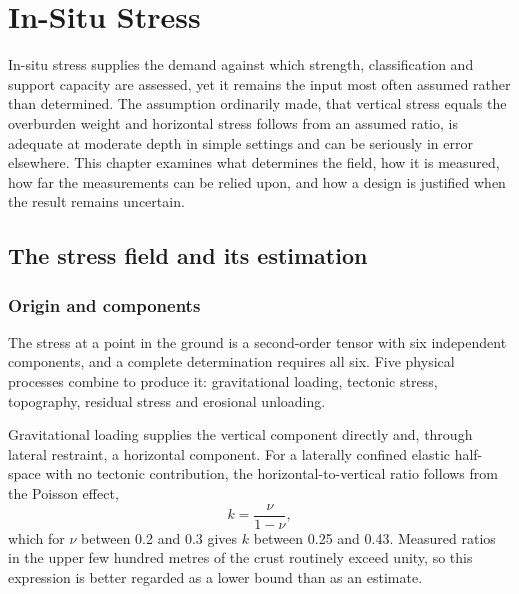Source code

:\chapter{In-Situ Stress}
\label{ch:in-situ-stress}

In-situ stress supplies the demand against which strength, classification and
support capacity are assessed, yet it remains the input most often assumed
rather than determined. The assumption ordinarily made, that vertical stress equals the
overburden weight and horizontal stress follows from an assumed ratio, is
adequate at moderate depth in simple settings and can be seriously in error
elsewhere. This chapter examines what determines the field, how it is
measured, how far the measurements can be relied upon, and how a design is
justified when the result remains uncertain.

\section{The stress field and its estimation}
\label{sec:stress-field}

\subsection{Origin and components}
\label{sec:stress-components}

The stress at a point in the ground is a second-order tensor with six
independent components, and a complete determination requires all six. Five
physical processes combine to produce it: gravitational loading, tectonic
stress, topography, residual stress and erosional unloading.

Gravitational loading supplies the vertical component directly and, through
lateral restraint, a horizontal component. For a laterally confined elastic
half-space with no tectonic contribution, the horizontal-to-vertical ratio
follows from the Poisson effect,
\[
k = \frac{\nu}{1-\nu},
\]
which for $\nu$ between 0.2 and 0.3 gives $k$ between 0.25 and 0.43. Measured
ratios in the upper few hundred metres of the crust routinely exceed unity, so
this expression is better regarded as a lower bound than as an estimate.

---*---

Required action:
Give the entries again exactly. Pictures stay out.

Reply:
Source code

:\chapter{In-Situ Stress}
\label{ch:in-situ-stress}

In-situ stress supplies the demand against which strength, classification and
support capacity are assessed, yet it remains the input most often assumed
rather than determined. The assumption ordinarily made, that vertical stress equals the
overburden weight and horizontal stress follows from an assumed ratio, is
adequate at moderate depth in simple settings and can be seriously in error
elsewhere. This chapter examines what determines the field, how it is
measured, how far the measurements can be relied upon, and how a design is
justified when the result remains uncertain.

\section{The stress field and its estimation}
\label{sec:stress-field}

\subsection{Origin and components}
\label{sec:stress-components}

The stress at a point in the ground is a second-order tensor with six
independent components, and a complete determination requires all six. Five
physical processes combine to produce it: gravitational loading, tectonic
stress, topography, residual stress and erosional unloading.

Gravitational loading supplies the vertical component directly and, through
lateral restraint, a horizontal component. For a laterally confined elastic
half-space with no tectonic contribution, the horizontal-to-vertical ratio
follows from the Poisson effect,
\[
k = \frac{\nu}{1-\nu},
\]
which for $\nu$ between 0.2 and 0.3 gives $k$ between 0.25 and 0.43. Measured
ratios in the upper few hundred metres of the crust routinely exceed unity, so
this expression is better regarded as a lower bound than as an estimate.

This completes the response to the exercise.